Continuaron caminando.

—¿Y ha cambiado de opinión?

—Mejor que eso: lo he vendido. A un coleccionista privado. Un barón holandés, suizo, húngaro, no recuerdo bien; un gran tipo. Me dijo que piensa instalarlo en su casa de Londres.

Perfecto, porque no quiero verlo expuesto en un museo, pero el dinero me vendrá bien.

Arcadio no hizo más preguntas. Sólo un comentario:

—Pensaba que no le interesaba el desnudo. Como tema, quiero decir.

Lax no respondió. Emitía sonidos guturales parecidos a los de las cañerías cuando se atrancan.

Deshicieron el camino y regresaron ante el retrato de Teresa, en el viejo patio. Cuando estuvieron de nuevo en el gabinete, sentados cada uno en su puesto, Lax susurró:

—El único modo de retener a una mujer es pintarla.

Poco a poco, las visitas de Arcadio a su admirado pintor se volvieron costumbre. Al principio, se amparaba en alguna excusa —mostrarle su propia obra balbuceante, pedirle consejo profesional, llevarle un ejemplar de la publicación donde acaba de salir la entrevista o, simplemente, interesarse por su salud, hasta que no necesitó más razón para franquear las puertas que la sincera complicidad que iba surgiendo entre ambos. Arcadio era, además, la compañía perfecta para el anciano Lax. Atento como un enfermero a domicilio, adulador como el admirador que era, detallista como un hijo. Y discreto. No solo en referencia a lo que veía, también a lo que permanecía oculto. Jamás le preguntó, por ejemplo, por la ausencia de familiares. Todo lo achacaba a la excéntrica vida del artista. No metía las narices donde no le llamaban. En suma, reunía cu su sola persona cuanto Lax necesitaba para despedirse del inundo creyendo que aún era quien había dejado de ser tanto tiempo atrás. También respetaba sus costumbres.

Con los años y la soledad, Lax se había vuelto un ser sin horarios, que vivía según el dictado de curiosas aficiones. Estuchar la radio era una de ellas. Se levantaba a la misma hora que Carlos Herrera, y le escuchaba con interés profesional, sin hacer nada más, hasta que terminaba el programa. A menudo, por las tardes, comentaba con Arcadio lo que los contertulios habían dicho, como si la conversación hubiera tenido lugar en su propia casa. Y, por supuesto, nunca ponía en duda nada de lo que Herrera decía o pensaba. Incluso le citaba a menudo —«Como dice Carlos Herrera...»— sobre todo al hablar de política, un terreno en el que se sentía hermano de su admirado periodista. Por las tardes, alternaba el sueño con los planes. Sólo se entregaba a la nostalgia para hablar de arte. Derrochaba emoción al nombrar a Modest Urgell, a quien sólo vio media docena de veces en su vida, pero a quien siempre consideró su maestro, y también a Roma Ribera y Francesc Masriera, cuyo éxito y popularidad en nada podían compararse a los suyos, pero a quienes continuaba viendo como a gigantes.

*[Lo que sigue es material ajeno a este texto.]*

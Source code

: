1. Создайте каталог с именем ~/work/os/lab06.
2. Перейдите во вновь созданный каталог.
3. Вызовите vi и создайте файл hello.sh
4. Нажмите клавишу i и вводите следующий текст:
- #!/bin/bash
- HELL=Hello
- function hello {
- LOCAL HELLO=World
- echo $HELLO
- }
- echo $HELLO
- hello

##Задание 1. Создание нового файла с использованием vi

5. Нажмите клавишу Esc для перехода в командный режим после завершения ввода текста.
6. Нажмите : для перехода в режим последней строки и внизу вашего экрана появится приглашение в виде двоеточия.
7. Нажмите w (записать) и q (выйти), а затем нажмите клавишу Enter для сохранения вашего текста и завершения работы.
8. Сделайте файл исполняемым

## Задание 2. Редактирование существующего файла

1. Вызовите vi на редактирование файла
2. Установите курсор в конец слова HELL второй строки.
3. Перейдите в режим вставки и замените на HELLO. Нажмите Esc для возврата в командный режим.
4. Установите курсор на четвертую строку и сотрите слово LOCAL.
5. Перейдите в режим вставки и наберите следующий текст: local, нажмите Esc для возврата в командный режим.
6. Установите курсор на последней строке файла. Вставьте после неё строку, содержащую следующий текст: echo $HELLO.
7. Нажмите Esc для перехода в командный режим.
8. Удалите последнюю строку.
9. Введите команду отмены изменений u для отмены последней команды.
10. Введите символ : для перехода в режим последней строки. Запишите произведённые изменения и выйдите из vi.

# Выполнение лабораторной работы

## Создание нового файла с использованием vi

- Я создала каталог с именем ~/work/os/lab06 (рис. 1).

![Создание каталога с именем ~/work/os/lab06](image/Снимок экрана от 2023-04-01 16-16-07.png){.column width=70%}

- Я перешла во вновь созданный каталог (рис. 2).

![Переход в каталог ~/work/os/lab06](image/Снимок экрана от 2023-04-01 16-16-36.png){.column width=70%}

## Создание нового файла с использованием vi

Lax no tardó en proponerle al señor Pérez —así le llamaba— que fuera su secretario personal. Había mucho que ultimar y el tiempo se le echaba encima. Durante meses, trabajaron juntos en el proyecto de un museo soñado que nunca habría de realizarse. Luego, el tiempo se agotó.

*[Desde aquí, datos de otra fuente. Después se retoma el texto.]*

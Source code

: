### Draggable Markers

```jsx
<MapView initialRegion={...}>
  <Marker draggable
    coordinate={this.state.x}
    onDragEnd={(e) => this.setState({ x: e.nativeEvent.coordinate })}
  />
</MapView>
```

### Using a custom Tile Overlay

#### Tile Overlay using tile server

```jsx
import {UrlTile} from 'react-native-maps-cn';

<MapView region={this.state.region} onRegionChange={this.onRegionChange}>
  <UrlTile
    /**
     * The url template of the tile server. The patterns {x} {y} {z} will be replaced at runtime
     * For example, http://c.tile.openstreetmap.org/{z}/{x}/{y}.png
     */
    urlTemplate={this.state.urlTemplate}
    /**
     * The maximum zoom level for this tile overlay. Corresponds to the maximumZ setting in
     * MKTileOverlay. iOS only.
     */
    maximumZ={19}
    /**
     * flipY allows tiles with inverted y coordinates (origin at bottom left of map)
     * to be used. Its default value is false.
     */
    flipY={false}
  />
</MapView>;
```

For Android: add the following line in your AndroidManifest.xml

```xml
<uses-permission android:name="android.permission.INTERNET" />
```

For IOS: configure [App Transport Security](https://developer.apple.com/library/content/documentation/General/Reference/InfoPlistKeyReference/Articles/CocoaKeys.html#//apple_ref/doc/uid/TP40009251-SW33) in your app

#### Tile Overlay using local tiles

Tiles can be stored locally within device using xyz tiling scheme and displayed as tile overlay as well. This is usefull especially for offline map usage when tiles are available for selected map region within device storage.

El velatorio del artista sirvió para que Arcadio y Modesto hablaran por primera vez. Violeta iba de la mano de su padre, aunque no puede guardar ningún recuerdo de aquello, puesto que sólo tenía cuatro años. Tampoco guarda memoria de las diferentes personalidades que llenaron el salón de la chimenea ni de los discursos que se pronunciaron y menos aún del momento en que el cuerpo de Lax atravesó los portalones de la entrada por última vez. No quedaba ni rastro, por aquellos días, de los fastos funerarios que tanto adornaron la despedida de sus ancestros. El de Amadeo fue un entierro triste, funcionarial. La mayoría de los presentes sólo estuvo allí para salir en las fotos que al día siguiente publicó la prensa. En las conversaciones susurradas se hablaba de cualquier cosa, sin mucho respeto por el muerto, y sólo unos pocos hacían referencia al testamento, tan estrafalario como todo lo demás. Un hombre muere como ha vivido: Lax dejó fríos a los suyos, incluso después de traspasar, cuando se conocieron sus últimas voluntades. A su único hijo, Modesto, sólo le dejó los restos del naufragio de las empresas familiares y las menguadas cuentas bancarias. De la gran fortuna de los Lax no quedaba casi nada; lo que no se había arruinado había sido robado o perdido durante la Guerra Civil. A Arcadio le correspondió una pequeña cuantía en metálico. A la pequeña Violeta, el piso de la Rambla de Catalunya, en pleno centro de la ciudad.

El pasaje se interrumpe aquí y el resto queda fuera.